• **WHAT THE EXERCISE ASKS**
The entries below need to be transcribed exactly, without their images.

• **LISTED ENTRIES**
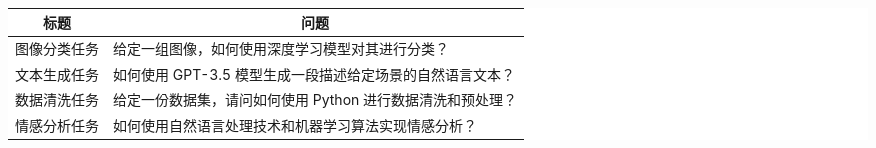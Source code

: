 | 标题                     | 问题                                                                                                                                                                                                                                                                                                                                                                                                                                                                                                                                                                                                                                                                                                                                                                                                                                                                                                                                                                                                                                                           |
|--------------------------|----------------------------------------------------------------------------------------------------------------------------------------------------------------------------------------------------------------------------------------------------------------------------------------------------------------------------------------------------------------------------------------------------------------------------------------------------------------------------------------------------------------------------------------------------------------------------------------------------------------------------------------------------------------------------------------------------------------------------------------------------------------------------------------------------------------------------------------------------------------------------------------------------------------------------------------------------------------------------------------------|
| 图像分类任务             | 给定一组图像，如何使用深度学习模型对其进行分类？                                                                                                                                                                                                                                                                                                                                                                                                                                                                                                                                                                                                                                                                                                                                                                                                                                                                                                                                              |
| 文本生成任务             | 如何使用 GPT-3.5 模型生成一段描述给定场景的自然语言文本？                                                                                                                                                                                                                                                                                                                                                                                                                                                                                                                                                                                                                                                                                                                                                                                                                                                                                                                                      |
| 数据清洗任务             | 给定一份数据集，请问如何使用 Python 进行数据清洗和预处理？                                                                                                                                                                                                                                                                                                                                                                                                                                                                                                                                                                                                                                                                                                                                                                                                                                                                                                                                        |
| 情感分析任务             | 如何使用自然语言处理技术和机器学习算法实现情感分析？                                                                                                                                                                                                                                                                                                                                                                                                                                                                                                                                                                                                                                                                                                                                                                                                                                                                                                                                           |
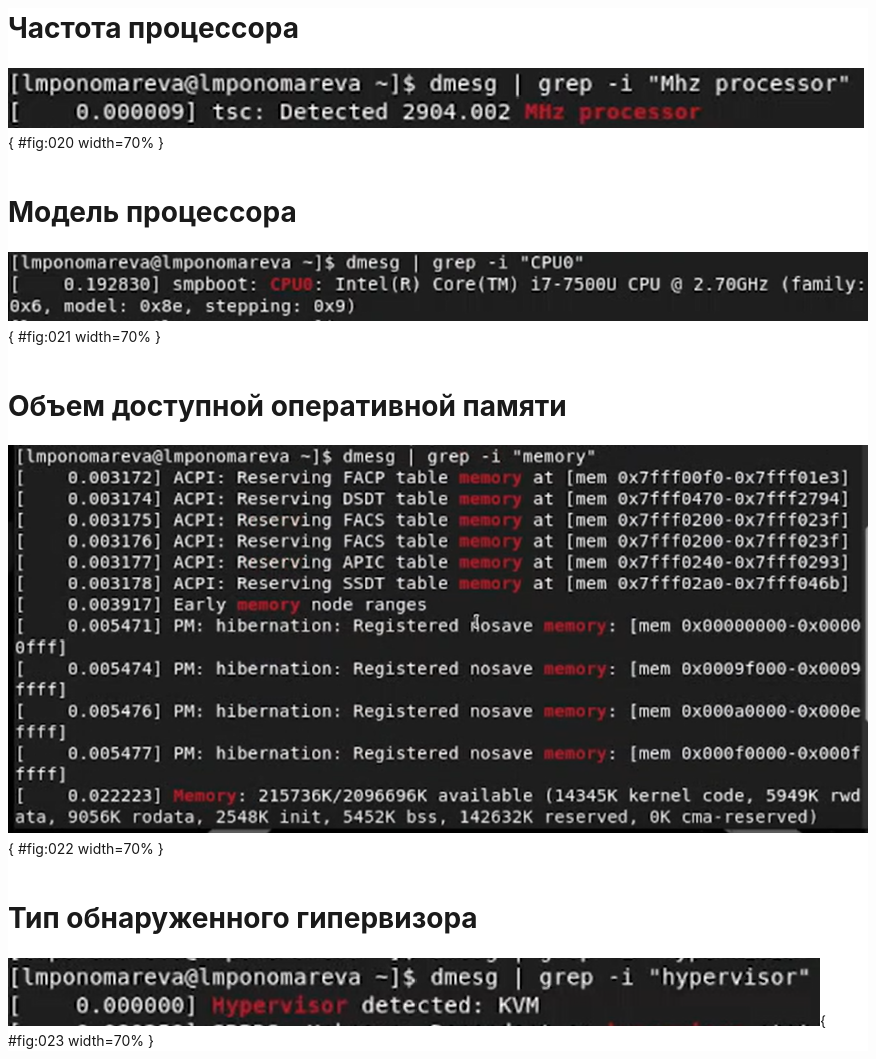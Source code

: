 # Частота процессора

![Частота процессора](image/20.png){ #fig:020 width=70% }

# Модель процессора

![Модель процессора](image/21.png){ #fig:021 width=70% }

# Объем доступной оперативной памяти

![Объем доступной оперативной памяти](image/22.png){ #fig:022 width=70% }

# Тип обнаруженного гипервизора

![Тип обнаруженного гипервизора](image/23.png){ #fig:023 width=70% }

• **ANSWER TO THIS PROBLEM**
Source code

: | 标题                     | 问题                                                                                                                                                                                                                                                                                                                                                                                                                                                                                                                                                                                                                                                                                                                                                                                                                                                                                                                                                                                                                                                           |
|--------------------------|----------------------------------------------------------------------------------------------------------------------------------------------------------------------------------------------------------------------------------------------------------------------------------------------------------------------------------------------------------------------------------------------------------------------------------------------------------------------------------------------------------------------------------------------------------------------------------------------------------------------------------------------------------------------------------------------------------------------------------------------------------------------------------------------------------------------------------------------------------------------------------------------------------------------------------------------------------------------------------------------|
| 图像分类任务             | 给定一组图像，如何使用深度学习模型对其进行分类？                                                                                                                                                                                                                                                                                                                                                                                                                                                                                                                                                                                                                                                                                                                                                                                                                                                                                                                                              |
| 文本生成任务             | 如何使用 GPT-3.5 模型生成一段描述给定场景的自然语言文本？                                                                                                                                                                                                                                                                                                                                                                                                                                                                                                                                                                                                                                                                                                                                                                                                                                                                                                                                      |
| 数据清洗任务             | 给定一份数据集，请问如何使用 Python 进行数据清洗和预处理？                                                                                                                                                                                                                                                                                                                                                                                                                                                                                                                                                                                                                                                                                                                                                                                                                                                                                                                                        |
| 情感分析任务             | 如何使用自然语言处理技术和机器学习算法实现情感分析？                                                                                                                                                                                                                                                                                                                                                                                                                                                                                                                                                                                                                                                                                                                                                                                                                                                                                                                                           |
Source code

: # Частота процессора

![Частота процессора](image/20.png){ #fig:020 width=70% }

# Модель процессора

![Модель процессора](image/21.png){ #fig:021 width=70% }

# Объем доступной оперативной памяти

![Объем доступной оперативной памяти](image/22.png){ #fig:022 width=70% }

# Тип обнаруженного гипервизора

![Тип обнаруженного гипервизора](image/23.png){ #fig:023 width=70% }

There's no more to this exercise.